═══ Excerpted data ═══

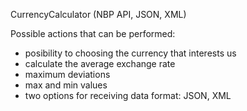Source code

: CurrencyCalculator (NBP API, JSON, XML)

Possible actions that can be performed:

- posibility to choosing the currency that interests us
- calculate the average exchange rate
- maximum deviations
- max and min values
- two options for receiving data format: JSON, XML 
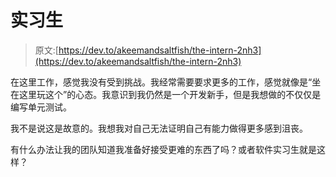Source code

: # 实习生

> 原文:[https://dev.to/akeemandsaltfish/the-intern-2nh3](https://dev.to/akeemandsaltfish/the-intern-2nh3)

在这里工作，感觉我没有受到挑战。我经常需要要求更多的工作，感觉就像是“坐在这里玩这个”的心态。我意识到我仍然是一个开发新手，但是我想做的不仅仅是编写单元测试。

我不是说这是故意的。我想我对自己无法证明自己有能力做得更多感到沮丧。

有什么办法让我的团队知道我准备好接受更难的东西了吗？或者软件实习生就是这样？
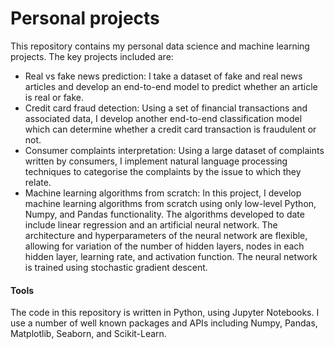 # Personal projects

This repository contains my personal data science and machine learning projects. The key projects included are:
- Real vs fake news prediction: I take a dataset of fake and real news articles and develop an end-to-end model to predict whether an article is real or fake.
- Credit card fraud detection: Using a set of financial transactions and associated data, I develop another end-to-end classification model which can determine whether a credit card transaction is fraudulent or not.
- Consumer complaints interpretation: Using a large dataset of complaints written by consumers, I implement natural language processing techniques to categorise the complaints by the issue to which they relate.
- Machine learning algorithms from scratch: In this project, I develop machine learning algorithms from scratch using only low-level Python, Numpy, and Pandas functionality. The algorithms developed to date include linear regression and an artificial neural network. The architecture and hyperparameters of the neural network are flexible, allowing for variation of the number of hidden layers, nodes in each hidden layer, learning rate, and activation function. The neural network is trained using stochastic gradient descent.

#### Tools

The code in this repository is written in Python, using Jupyter Notebooks. I use a number of well known packages and APIs including Numpy, Pandas, Matplotlib, Seaborn, and Scikit-Learn.
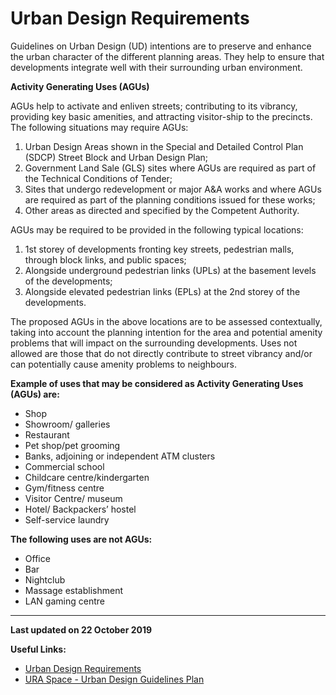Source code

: # Urban Design Requirements

Guidelines on Urban Design (UD) intentions are to preserve and enhance the urban character of the different planning areas. They help to ensure that developments integrate well with their surrounding urban environment.

**Activity Generating Uses (AGUs)**

AGUs help to activate and enliven streets; contributing to its vibrancy, providing key basic amenities, and attracting visitor-ship to the precincts. The following situations may require AGUs:

1.  Urban Design Areas shown in the Special and Detailed Control Plan (SDCP) Street Block and Urban Design Plan;
2.  Government Land Sale (GLS) sites where AGUs are required as part of the Technical Conditions of Tender;
3.  Sites that undergo redevelopment or major A&A works and where AGUs are required as part of the planning conditions issued for these works;
4.  Other areas as directed and specified by the Competent Authority.

AGUs may be required to be provided in the following typical locations:

1.  1st storey of developments fronting key streets, pedestrian malls, through block links, and public spaces;
2.  Alongside underground pedestrian links (UPLs) at the basement levels of the developments;
3.  Alongside elevated pedestrian links (EPLs) at the 2nd storey of the developments.

The proposed AGUs in the above locations are to be assessed contextually, taking into account the planning intention for the area and potential amenity problems that will impact on the surrounding developments. Uses not allowed are those that do not directly contribute to street vibrancy and/or can potentially cause amenity problems to neighbours.

**Example of uses that may be considered as Activity Generating Uses (AGUs) are:**

-   Shop
-   Showroom/ galleries 
-   Restaurant
-   Pet shop/pet grooming
-   Banks, adjoining or independent ATM clusters
-   Commercial school
-   Childcare centre/kindergarten
-   Gym/fitness centre
-   Visitor Centre/ museum
-   Hotel/ Backpackers’ hostel
-   Self-service laundry

**The following uses are not AGUs:**

-   Office
-   Bar
-   Nightclub
-   Massage establishment
-   LAN gaming centre

---

**Last updated on 22 October 2019**

**Useful Links:**
- [Urban Design Requirements](https://www.ura.gov.sg/Corporate/Guidelines/Urban-Design)
- [URA Space - Urban Design Guidelines Plan](https://www.ura.gov.sg/maps/?service=urbandesign)
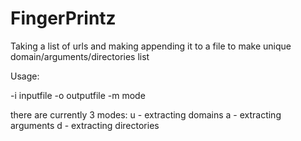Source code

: # FingerPrintz
Taking a list of urls and making appending it to a file to make unique domain/arguments/directories list

Usage:

-i inputfile -o outputfile -m mode

there are currently 3 modes:
u - extracting domains
a - extracting arguments
d - extracting directories
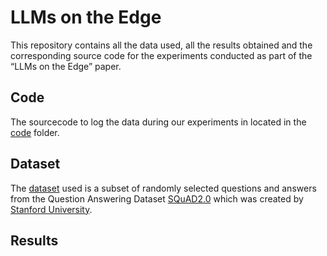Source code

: # LLMs on the Edge

This repository contains all the data used, all the results obtained and the corresponding source code 
for the experiments conducted as part of the “LLMs on the Edge” paper. 

## Code
The sourcecode to log the data during our experiments in located in the [code](code) folder.

## Dataset

The [dataset](dataset) used is a subset of randomly selected 
questions and answers from the Question Answering Dataset [SQuAD2.0](https://rajpurkar.github.io/SQuAD-explorer/) which was created by [Stanford University](https://www.stanford.edu/).

## Results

═══

(How to complete this task)
From the records above, retype only the lines starting at the line that contains "Urban Design Plan;" and ending at the line that contains "AGUs may be", both included.

(Result for this task)
1.  Urban Design Areas shown in the Special and Detailed Control Plan (SDCP) Street Block and Urban Design Plan;
2.  Government Land Sale (GLS) sites where AGUs are required as part of the Technical Conditions of Tender;
3.  Sites that undergo redevelopment or major A&A works and where AGUs are required as part of the planning conditions issued for these works;
4.  Other areas as directed and specified by the Competent Authority.

AGUs may be required to be provided in the following typical locations:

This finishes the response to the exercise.